There is a very strong narrative that Russia, whatever happens, would always have to be some sort of autocracy. We should not forget that this is a tale which has always served those in power in Russia: first the tsars and nobility and their non-democratic state apparatus, then the party apparatus who managed to purge any trace of democracy in the first country in the world which claimed allegiance to one of the most radically anti-authoritarian political philosophies that ever existed, and today Putin's militaristic cleptocracy. And it is also a tale which flatters the allegedly superior Westerners.
No country "has it in its genes" to be autocratically governed. Russia's size is no argument when Canada is a good and solid democracy; Russia's multi-ethnic and at the beginning of the 20th century highly illiterate population is no argument when India is a good and solid democracy; its agrarian nature isn't an argument (why would it be?). The political violence and intrigues which the tsarist secret police Okhrana had implemented were, in my opinion, the most powerful factor shaping a violent, cruel, and manipulative new system, not least because the new revolutionary leaders had experienced the methods of the Okhrana first-hand as its victims. But even this must not necessarily doom a country, we must only think of all the ultra-right torture-based dictatorships of Latin America, South Africa etc., who have been replaced mostly with democracies since the 1980s/90s where such cruelty has not politico-systematically returned. (Although the scars remain, and social consequences certainly exist.)
I think we need more TLs in which Russia in the 20th century is neither communist nor some sort of fascist and also doesn't suffer a warlord era or something of the like.
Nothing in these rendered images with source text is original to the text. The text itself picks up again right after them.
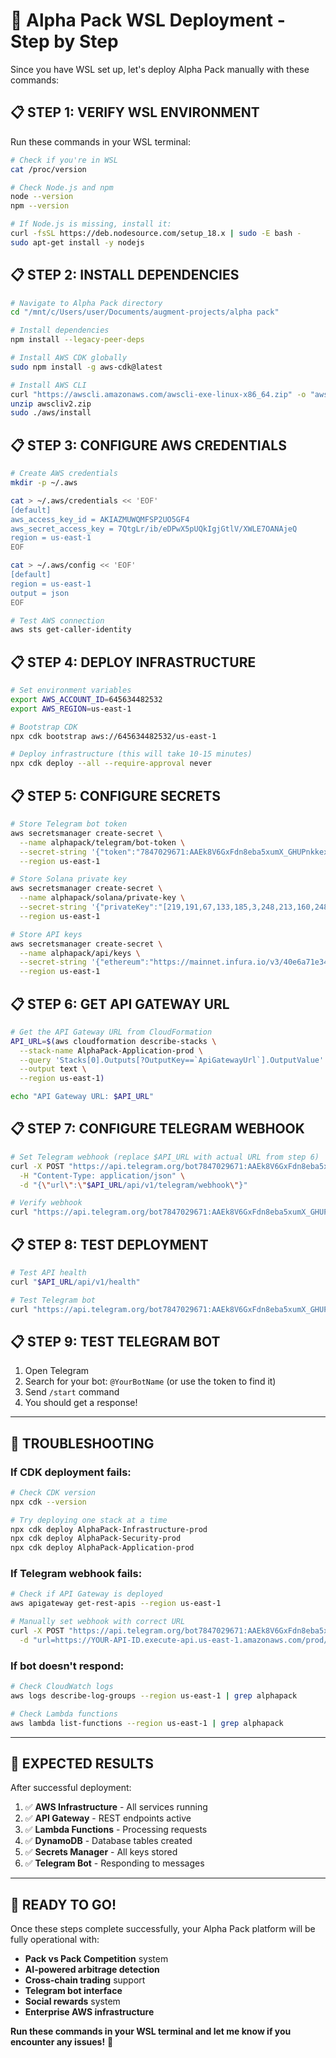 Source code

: # 🚀 Alpha Pack WSL Deployment - Step by Step

Since you have WSL set up, let's deploy Alpha Pack manually with these commands:

## 📋 **STEP 1: VERIFY WSL ENVIRONMENT**

Run these commands in your WSL terminal:

```bash
# Check if you're in WSL
cat /proc/version

# Check Node.js and npm
node --version
npm --version

# If Node.js is missing, install it:
curl -fsSL https://deb.nodesource.com/setup_18.x | sudo -E bash -
sudo apt-get install -y nodejs
```

## 📋 **STEP 2: INSTALL DEPENDENCIES**

```bash
# Navigate to Alpha Pack directory
cd "/mnt/c/Users/user/Documents/augment-projects/alpha pack"

# Install dependencies
npm install --legacy-peer-deps

# Install AWS CDK globally
sudo npm install -g aws-cdk@latest

# Install AWS CLI
curl "https://awscli.amazonaws.com/awscli-exe-linux-x86_64.zip" -o "awscliv2.zip"
unzip awscliv2.zip
sudo ./aws/install
```

## 📋 **STEP 3: CONFIGURE AWS CREDENTIALS**

```bash
# Create AWS credentials
mkdir -p ~/.aws

cat > ~/.aws/credentials << 'EOF'
[default]
aws_access_key_id = AKIAZMUWQMFSP2UO5GF4
aws_secret_access_key = 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
region = us-east-1
EOF

cat > ~/.aws/config << 'EOF'
[default]
region = us-east-1
output = json
EOF

# Test AWS connection
aws sts get-caller-identity
```

## 📋 **STEP 4: DEPLOY INFRASTRUCTURE**

```bash
# Set environment variables
export AWS_ACCOUNT_ID=645634482532
export AWS_REGION=us-east-1

# Bootstrap CDK
npx cdk bootstrap aws://645634482532/us-east-1

# Deploy infrastructure (this will take 10-15 minutes)
npx cdk deploy --all --require-approval never
```

## 📋 **STEP 5: CONFIGURE SECRETS**

```bash
# Store Telegram bot token
aws secretsmanager create-secret \
  --name alphapack/telegram/bot-token \
  --secret-string '{"token":"7847029671:AAEk8V6GxFdn8eba5xumX_GHUPnkkexG91M"}' \
  --region us-east-1

# Store Solana private key
aws secretsmanager create-secret \
  --name alphapack/solana/private-key \
  --secret-string '{"privateKey":"[219,191,67,133,185,3,248,213,160,248,146,201,170,180,0,223,28,171,83,88,128,182,176,74,219,210,234,210,25,111,155,39]","network":"devnet"}' \
  --region us-east-1

# Store API keys
aws secretsmanager create-secret \
  --name alphapack/api/keys \
  --secret-string '{"ethereum":"https://mainnet.infura.io/v3/40e6a71e34f647bcb0d83c7d55e808ad","base":"https://mainnet.base.org","arbitrum":"https://arb1.arbitrum.io/rpc","jwt":"y63RO6mBKLJtBG0b9D8dmAdy8QgaMJsW","encryption":"rmkhfTLaCAWjfCog67q9uHhPMaCuWzfO"}' \
  --region us-east-1
```

## 📋 **STEP 6: GET API GATEWAY URL**

```bash
# Get the API Gateway URL from CloudFormation
API_URL=$(aws cloudformation describe-stacks \
  --stack-name AlphaPack-Application-prod \
  --query 'Stacks[0].Outputs[?OutputKey==`ApiGatewayUrl`].OutputValue' \
  --output text \
  --region us-east-1)

echo "API Gateway URL: $API_URL"
```

## 📋 **STEP 7: CONFIGURE TELEGRAM WEBHOOK**

```bash
# Set Telegram webhook (replace $API_URL with actual URL from step 6)
curl -X POST "https://api.telegram.org/bot7847029671:AAEk8V6GxFdn8eba5xumX_GHUPnkkexG91M/setWebhook" \
  -H "Content-Type: application/json" \
  -d "{\"url\":\"$API_URL/api/v1/telegram/webhook\"}"

# Verify webhook
curl "https://api.telegram.org/bot7847029671:AAEk8V6GxFdn8eba5xumX_GHUPnkkexG91M/getWebhookInfo"
```

## 📋 **STEP 8: TEST DEPLOYMENT**

```bash
# Test API health
curl "$API_URL/api/v1/health"

# Test Telegram bot
curl "https://api.telegram.org/bot7847029671:AAEk8V6GxFdn8eba5xumX_GHUPnkkexG91M/getMe"
```

## 📋 **STEP 9: TEST TELEGRAM BOT**

1. Open Telegram
2. Search for your bot: `@YourBotName` (or use the token to find it)
3. Send `/start` command
4. You should get a response!

---

## 🚨 **TROUBLESHOOTING**

### **If CDK deployment fails:**
```bash
# Check CDK version
npx cdk --version

# Try deploying one stack at a time
npx cdk deploy AlphaPack-Infrastructure-prod
npx cdk deploy AlphaPack-Security-prod
npx cdk deploy AlphaPack-Application-prod
```

### **If Telegram webhook fails:**
```bash
# Check if API Gateway is deployed
aws apigateway get-rest-apis --region us-east-1

# Manually set webhook with correct URL
curl -X POST "https://api.telegram.org/bot7847029671:AAEk8V6GxFdn8eba5xumX_GHUPnkkexG91M/setWebhook" \
  -d "url=https://YOUR-API-ID.execute-api.us-east-1.amazonaws.com/prod/api/v1/telegram/webhook"
```

### **If bot doesn't respond:**
```bash
# Check CloudWatch logs
aws logs describe-log-groups --region us-east-1 | grep alphapack

# Check Lambda functions
aws lambda list-functions --region us-east-1 | grep alphapack
```

---

## 🎯 **EXPECTED RESULTS**

After successful deployment:

1. ✅ **AWS Infrastructure** - All services running
2. ✅ **API Gateway** - REST endpoints active
3. ✅ **Lambda Functions** - Processing requests
4. ✅ **DynamoDB** - Database tables created
5. ✅ **Secrets Manager** - All keys stored
6. ✅ **Telegram Bot** - Responding to messages

---

## 🚀 **READY TO GO!**

Once these steps complete successfully, your Alpha Pack platform will be fully operational with:

- **Pack vs Pack Competition** system
- **AI-powered arbitrage detection** 
- **Cross-chain trading** support
- **Telegram bot interface**
- **Social rewards** system
- **Enterprise AWS infrastructure**

**Run these commands in your WSL terminal and let me know if you encounter any issues!** 🚀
There are plenty of possibilities. Maybe it isn't always outright racism which dooms Russia in many TLs to autocracy of some sort - maybe it is because TL writers focus on other parts of the world and write them "better", and maybe, following some unwritten "law of balance" (so that things don't become too utopian), they need a place that becomes fascist or religiously backwards or whatever instead, and, hey, why not Russia. But still. Get more creative, guys.